Serum Transaminases: Quo Vadis
Preetam Nath and Shivaram Prasad Singh*
Department of Gastroenterology, S.C.B. Medical College, 753007 Cuttack, India
- *Corresponding Author:
- Shivaram Prasad Singh
Department of Gastroenterology
SCB Medical College, Cuttack 753007
Tel: +91 671 2505466, +91 671 2323624
E-mail: [email protected]
Received Date: March 15, 2016 Accepted Date: March 21, 2016 Published Date: March 24, 2016
Citation: Nath P, Singh SP (2016) Serum Transaminases: Quo Vadis. Biochem Anal Biochem 5:260. doi:10.4172/2161-1009.1000260
Copyright: © 2016 Nath P, et al. This is an open-access article distributed under the terms of the Creative Commons Attribution License, which permits unrestricted use, distribution, and reproduction in any medium, provided the original author and source are credited.
Serum transaminases (also called aminotransferases) are basically enzymes in the human body which help in catalyzing reactions involving transfer of the α-amino groups.
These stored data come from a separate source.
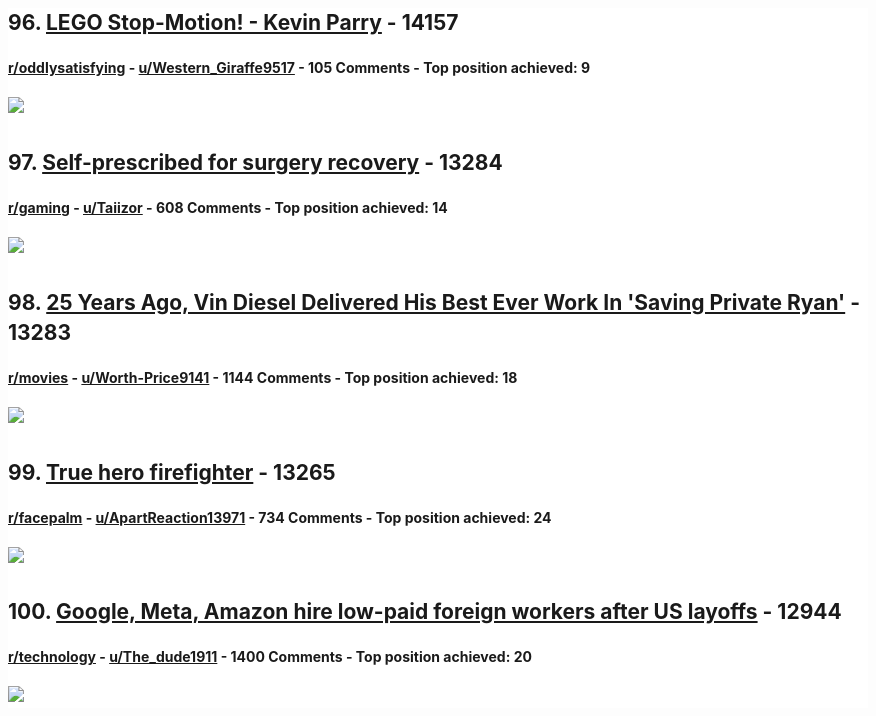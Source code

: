 ## 96. [LEGO Stop-Motion! - Kevin Parry](http://reddit.com/r/oddlysatisfying/comments/13ixqme/lego_stopmotion_kevin_parry/) - 14157
#### [r/oddlysatisfying](http://reddit.com/r/oddlysatisfying) - [u/Western_Giraffe9517](http://reddit.com/u/Western_Giraffe9517) - 105 Comments - Top position achieved: 9

<a href="https://v.redd.it/40vksx7p650b1"><img src="https://b.thumbs.redditmedia.com/pIUqELVWFYDGVsBp8pgp98wMi5JbvTR1N3nRsDjk6qM.jpg"></img></a>

## 97. [Self-prescribed for surgery recovery](http://reddit.com/r/gaming/comments/13iy850/selfprescribed_for_surgery_recovery/) - 13284
#### [r/gaming](http://reddit.com/r/gaming) - [u/Taiizor](http://reddit.com/u/Taiizor) - 608 Comments - Top position achieved: 14

<a href="https://i.redd.it/y811q41zt60b1.jpg"><img src="https://b.thumbs.redditmedia.com/IOL8WcMrg7e3TRrXCRiI2PRpATydcomSfQYdMrFQYxw.jpg"></img></a>

## 98. [25 Years Ago, Vin Diesel Delivered His Best Ever Work In 'Saving Private Ryan'](http://reddit.com/r/movies/comments/13j52fg/25_years_ago_vin_diesel_delivered_his_best_ever/) - 13283
#### [r/movies](http://reddit.com/r/movies) - [u/Worth-Price9141](http://reddit.com/u/Worth-Price9141) - 1144 Comments - Top position achieved: 18

<a href="https://www.esquire.com/uk/culture/a43864991/25-years-ago-vin-diesel-saving-private-ryan/"><img src="https://b.thumbs.redditmedia.com/XUR61asHEnJqbtK1zTmSHpXb8ZHOvp565CxM0F60-ks.jpg"></img></a>

## 99. [True hero firefighter](http://reddit.com/r/facepalm/comments/13j47fb/true_hero_firefighter/) - 13265
#### [r/facepalm](http://reddit.com/r/facepalm) - [u/ApartReaction13971](http://reddit.com/u/ApartReaction13971) - 734 Comments - Top position achieved: 24

<a href="https://i.redd.it/g40g0sh0w60b1.jpg"><img src="https://b.thumbs.redditmedia.com/I4GGmvZhS_OclvgP53pHf0uaWhWBV0ECeCeB6VMir7Q.jpg"></img></a>

## 100. [Google, Meta, Amazon hire low-paid foreign workers after US layoffs](http://reddit.com/r/technology/comments/13jh2cb/google_meta_amazon_hire_lowpaid_foreign_workers/) - 12944
#### [r/technology](http://reddit.com/r/technology) - [u/The_dude1911](http://reddit.com/u/The_dude1911) - 1400 Comments - Top position achieved: 20

<a href="https://nypost.com/2023/05/16/google-meta-amazon-hire-low-paid-foreign-workers-after-us-layoffs-report/"><img src="https://b.thumbs.redditmedia.com/jnhDw59hjgkUK1Qi9yndh2KmDaSzMu0_9d5H_vARcqk.jpg"></img></a>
Alanine transaminase (ALT) helps in conversion of alanine into pyruvate and Aspartate transaminase (AST) helps in formation of α-ketoglutarate from aspartate . Both AST and ALT are sensitive markers of acute hepatocellular injury and are routinely used to identify liver disease since 1955. Both are readily available, inexpensive, and routinely assayed in clinical practice. AST which was formerly known as serum glutamic oxaloacetic transaminase (SGOT), is found in both cytosol and mitochondria in several organs such as the liver, cardiac muscle, skeletal muscle, kidney, brain, pancreas, lung, leukocytes, and erythrocytes but the concentration is highest in the hepatic parenchyma. On the contrary, ALT (formerly serum glutamic pyruvic transaminase or SGPT) is a cytosolic enzyme which is present predominantly in the liver. Hence ALT is a more specific indicator of liver injury than AST. Serum levels of these enzymes reflect injury of the concerned organs especially the liver. However, the degree of elevation of the serum transaminases may not correlate with the extent of liver injury.